**EXERCISE BRIEF:**
From the data below, copy exactly the lines that lie between the one holding "oc rollout latest" and the one holding "<h3> Happy Hacking! <h3/>", including both, and nothing more.

(Plain-text document sources)

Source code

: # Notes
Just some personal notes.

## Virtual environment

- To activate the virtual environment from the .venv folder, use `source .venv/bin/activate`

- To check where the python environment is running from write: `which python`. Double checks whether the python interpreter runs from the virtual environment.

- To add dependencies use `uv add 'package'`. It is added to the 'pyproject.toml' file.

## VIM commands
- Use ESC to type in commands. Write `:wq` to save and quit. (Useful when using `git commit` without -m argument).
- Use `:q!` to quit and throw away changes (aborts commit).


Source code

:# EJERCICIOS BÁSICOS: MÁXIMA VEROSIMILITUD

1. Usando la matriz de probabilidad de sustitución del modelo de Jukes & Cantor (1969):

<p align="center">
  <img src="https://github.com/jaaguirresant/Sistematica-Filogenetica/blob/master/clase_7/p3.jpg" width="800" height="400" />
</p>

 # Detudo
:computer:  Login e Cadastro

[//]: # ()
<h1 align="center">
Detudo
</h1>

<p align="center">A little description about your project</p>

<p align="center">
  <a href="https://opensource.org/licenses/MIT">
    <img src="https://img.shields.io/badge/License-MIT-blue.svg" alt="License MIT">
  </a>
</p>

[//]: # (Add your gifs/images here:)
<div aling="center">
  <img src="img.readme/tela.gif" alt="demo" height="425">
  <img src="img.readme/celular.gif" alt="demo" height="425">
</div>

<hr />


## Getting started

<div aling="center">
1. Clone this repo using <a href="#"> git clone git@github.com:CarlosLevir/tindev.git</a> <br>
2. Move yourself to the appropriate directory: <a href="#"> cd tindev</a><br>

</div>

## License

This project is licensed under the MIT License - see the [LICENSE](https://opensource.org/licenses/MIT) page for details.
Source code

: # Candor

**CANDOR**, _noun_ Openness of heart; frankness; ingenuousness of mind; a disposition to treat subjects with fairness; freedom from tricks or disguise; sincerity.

* * *

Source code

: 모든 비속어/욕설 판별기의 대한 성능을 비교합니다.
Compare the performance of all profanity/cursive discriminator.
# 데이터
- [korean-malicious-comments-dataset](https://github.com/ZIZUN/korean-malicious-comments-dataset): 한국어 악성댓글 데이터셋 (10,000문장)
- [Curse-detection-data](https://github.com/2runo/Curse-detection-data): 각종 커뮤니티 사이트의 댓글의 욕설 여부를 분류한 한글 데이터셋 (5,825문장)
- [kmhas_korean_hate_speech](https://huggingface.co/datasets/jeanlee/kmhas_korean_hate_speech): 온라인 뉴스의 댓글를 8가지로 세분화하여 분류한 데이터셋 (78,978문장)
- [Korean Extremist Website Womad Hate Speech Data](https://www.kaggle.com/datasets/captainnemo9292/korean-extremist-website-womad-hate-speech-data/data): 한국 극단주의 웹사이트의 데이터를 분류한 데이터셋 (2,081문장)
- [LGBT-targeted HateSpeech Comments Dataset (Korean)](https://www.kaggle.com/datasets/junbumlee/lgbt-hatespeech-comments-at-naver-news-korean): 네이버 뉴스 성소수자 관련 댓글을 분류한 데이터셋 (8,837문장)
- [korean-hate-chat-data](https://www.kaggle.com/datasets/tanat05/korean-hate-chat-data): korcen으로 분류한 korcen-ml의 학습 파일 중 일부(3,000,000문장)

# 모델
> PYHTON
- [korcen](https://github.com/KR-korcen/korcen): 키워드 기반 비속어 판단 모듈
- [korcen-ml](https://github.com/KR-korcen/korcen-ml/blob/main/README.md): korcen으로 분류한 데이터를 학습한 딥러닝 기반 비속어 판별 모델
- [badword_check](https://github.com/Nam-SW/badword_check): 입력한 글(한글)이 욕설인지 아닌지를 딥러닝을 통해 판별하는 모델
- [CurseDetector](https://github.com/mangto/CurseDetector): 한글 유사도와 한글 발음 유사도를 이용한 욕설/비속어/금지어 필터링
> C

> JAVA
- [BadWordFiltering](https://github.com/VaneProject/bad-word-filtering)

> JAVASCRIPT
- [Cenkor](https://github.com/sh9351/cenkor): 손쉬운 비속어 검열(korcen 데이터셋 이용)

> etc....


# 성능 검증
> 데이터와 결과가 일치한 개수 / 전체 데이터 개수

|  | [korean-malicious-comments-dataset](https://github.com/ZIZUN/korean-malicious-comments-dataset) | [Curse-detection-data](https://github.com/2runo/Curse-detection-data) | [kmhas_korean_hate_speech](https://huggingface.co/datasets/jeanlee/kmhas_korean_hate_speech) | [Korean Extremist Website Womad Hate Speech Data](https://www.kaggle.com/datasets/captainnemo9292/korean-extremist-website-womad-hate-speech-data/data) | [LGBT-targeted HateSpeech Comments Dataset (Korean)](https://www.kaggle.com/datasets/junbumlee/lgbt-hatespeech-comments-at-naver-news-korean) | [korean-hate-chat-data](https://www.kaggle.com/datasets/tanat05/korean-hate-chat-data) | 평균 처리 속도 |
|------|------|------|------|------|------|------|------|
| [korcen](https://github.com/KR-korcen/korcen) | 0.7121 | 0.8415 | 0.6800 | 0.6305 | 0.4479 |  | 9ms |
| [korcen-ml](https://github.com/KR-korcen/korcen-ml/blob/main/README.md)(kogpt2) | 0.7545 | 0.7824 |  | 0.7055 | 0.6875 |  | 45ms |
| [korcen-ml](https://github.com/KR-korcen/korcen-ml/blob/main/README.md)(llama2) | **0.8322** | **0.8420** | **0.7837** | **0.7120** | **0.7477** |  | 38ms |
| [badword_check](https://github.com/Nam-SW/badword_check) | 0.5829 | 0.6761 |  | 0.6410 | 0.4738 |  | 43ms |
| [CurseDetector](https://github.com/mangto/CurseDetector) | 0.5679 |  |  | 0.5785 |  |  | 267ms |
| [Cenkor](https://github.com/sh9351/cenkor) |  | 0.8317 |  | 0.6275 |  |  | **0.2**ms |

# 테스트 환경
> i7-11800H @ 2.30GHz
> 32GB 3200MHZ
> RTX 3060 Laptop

==

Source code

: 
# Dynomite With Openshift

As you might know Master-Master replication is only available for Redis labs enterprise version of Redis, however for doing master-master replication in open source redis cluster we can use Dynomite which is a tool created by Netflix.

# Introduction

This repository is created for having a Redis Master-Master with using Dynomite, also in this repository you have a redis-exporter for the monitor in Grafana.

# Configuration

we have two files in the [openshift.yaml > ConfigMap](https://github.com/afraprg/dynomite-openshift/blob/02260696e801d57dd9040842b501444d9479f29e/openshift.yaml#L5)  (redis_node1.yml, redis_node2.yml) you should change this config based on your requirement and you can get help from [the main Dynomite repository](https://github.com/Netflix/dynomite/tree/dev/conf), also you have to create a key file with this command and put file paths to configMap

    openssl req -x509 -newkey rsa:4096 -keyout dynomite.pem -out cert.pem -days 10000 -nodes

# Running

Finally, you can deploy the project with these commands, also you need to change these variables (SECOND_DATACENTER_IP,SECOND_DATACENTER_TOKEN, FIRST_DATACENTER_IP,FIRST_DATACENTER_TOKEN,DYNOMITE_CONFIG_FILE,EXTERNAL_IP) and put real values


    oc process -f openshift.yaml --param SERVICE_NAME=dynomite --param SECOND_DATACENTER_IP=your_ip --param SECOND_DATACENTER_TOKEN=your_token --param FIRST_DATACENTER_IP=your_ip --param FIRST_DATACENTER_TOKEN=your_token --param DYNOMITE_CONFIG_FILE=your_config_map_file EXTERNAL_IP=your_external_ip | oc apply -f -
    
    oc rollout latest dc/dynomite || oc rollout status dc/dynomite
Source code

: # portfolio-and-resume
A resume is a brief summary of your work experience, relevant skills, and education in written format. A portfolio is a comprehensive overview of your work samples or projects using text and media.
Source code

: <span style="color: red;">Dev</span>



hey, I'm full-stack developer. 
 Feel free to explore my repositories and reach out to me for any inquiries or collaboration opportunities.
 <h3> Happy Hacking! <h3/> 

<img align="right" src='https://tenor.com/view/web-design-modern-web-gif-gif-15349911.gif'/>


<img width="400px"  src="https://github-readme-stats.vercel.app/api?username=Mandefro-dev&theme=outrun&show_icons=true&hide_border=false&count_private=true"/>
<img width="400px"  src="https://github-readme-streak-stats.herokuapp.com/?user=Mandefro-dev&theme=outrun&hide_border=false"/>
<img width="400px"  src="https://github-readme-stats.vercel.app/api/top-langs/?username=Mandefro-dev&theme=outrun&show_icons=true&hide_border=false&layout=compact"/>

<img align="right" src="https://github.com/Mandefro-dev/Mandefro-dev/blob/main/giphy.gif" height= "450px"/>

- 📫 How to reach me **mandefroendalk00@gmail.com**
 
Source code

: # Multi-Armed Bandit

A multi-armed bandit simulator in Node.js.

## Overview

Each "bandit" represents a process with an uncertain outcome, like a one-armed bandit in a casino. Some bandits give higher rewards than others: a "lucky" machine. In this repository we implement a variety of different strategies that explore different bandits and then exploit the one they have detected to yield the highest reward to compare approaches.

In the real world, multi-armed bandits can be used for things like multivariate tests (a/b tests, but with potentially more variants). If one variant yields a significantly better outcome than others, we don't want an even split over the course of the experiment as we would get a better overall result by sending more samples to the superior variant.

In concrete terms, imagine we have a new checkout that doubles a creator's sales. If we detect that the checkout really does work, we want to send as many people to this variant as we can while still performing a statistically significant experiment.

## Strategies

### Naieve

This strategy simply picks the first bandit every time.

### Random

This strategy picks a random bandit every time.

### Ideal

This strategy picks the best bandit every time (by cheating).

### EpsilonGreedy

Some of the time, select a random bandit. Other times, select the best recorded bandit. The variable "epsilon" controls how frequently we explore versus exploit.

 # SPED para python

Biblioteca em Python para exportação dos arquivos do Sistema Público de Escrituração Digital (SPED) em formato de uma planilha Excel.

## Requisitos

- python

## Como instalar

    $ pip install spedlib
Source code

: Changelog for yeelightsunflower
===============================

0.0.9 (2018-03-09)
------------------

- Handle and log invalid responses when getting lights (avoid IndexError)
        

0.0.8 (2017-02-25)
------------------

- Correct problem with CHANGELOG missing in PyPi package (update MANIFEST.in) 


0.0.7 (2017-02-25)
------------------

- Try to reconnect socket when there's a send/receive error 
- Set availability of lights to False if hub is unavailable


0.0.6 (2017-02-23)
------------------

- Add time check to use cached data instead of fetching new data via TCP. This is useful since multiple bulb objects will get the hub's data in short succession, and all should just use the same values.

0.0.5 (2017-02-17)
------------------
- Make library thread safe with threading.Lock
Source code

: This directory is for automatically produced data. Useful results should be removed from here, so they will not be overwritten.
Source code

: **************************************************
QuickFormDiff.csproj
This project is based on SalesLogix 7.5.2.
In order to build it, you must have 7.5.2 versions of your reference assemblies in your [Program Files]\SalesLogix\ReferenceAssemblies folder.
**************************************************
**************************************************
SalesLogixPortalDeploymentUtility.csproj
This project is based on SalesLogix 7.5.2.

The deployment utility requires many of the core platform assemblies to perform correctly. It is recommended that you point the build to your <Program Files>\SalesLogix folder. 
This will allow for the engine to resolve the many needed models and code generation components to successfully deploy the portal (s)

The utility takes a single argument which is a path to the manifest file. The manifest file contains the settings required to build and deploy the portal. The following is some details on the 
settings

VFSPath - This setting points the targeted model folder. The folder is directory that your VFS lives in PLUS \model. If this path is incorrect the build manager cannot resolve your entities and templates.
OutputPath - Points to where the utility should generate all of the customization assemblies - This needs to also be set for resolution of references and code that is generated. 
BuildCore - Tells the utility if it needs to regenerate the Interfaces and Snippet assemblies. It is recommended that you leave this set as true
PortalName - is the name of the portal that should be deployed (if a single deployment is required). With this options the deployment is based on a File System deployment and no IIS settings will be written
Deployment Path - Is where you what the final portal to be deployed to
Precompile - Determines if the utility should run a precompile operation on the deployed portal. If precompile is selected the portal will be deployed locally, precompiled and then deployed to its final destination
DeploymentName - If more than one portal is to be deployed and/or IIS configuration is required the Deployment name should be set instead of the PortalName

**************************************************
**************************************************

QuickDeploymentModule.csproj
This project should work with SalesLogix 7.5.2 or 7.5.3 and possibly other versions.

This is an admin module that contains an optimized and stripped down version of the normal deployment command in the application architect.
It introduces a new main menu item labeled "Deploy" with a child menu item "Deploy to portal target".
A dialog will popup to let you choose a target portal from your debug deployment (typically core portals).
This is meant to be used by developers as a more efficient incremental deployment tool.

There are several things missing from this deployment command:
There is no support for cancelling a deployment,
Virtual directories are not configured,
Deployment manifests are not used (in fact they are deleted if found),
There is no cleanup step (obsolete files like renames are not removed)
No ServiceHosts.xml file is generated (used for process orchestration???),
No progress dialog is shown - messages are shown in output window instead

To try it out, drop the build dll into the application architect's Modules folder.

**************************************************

**FINAL ANSWER:**
    oc rollout latest dc/dynomite || oc rollout status dc/dynomite
Source code

: # portfolio-and-resume
A resume is a brief summary of your work experience, relevant skills, and education in written format. A portfolio is a comprehensive overview of your work samples or projects using text and media.
Source code

: <span style="color: red;">Dev</span>



hey, I'm full-stack developer. 
 Feel free to explore my repositories and reach out to me for any inquiries or collaboration opportunities.
 <h3> Happy Hacking! <h3/> 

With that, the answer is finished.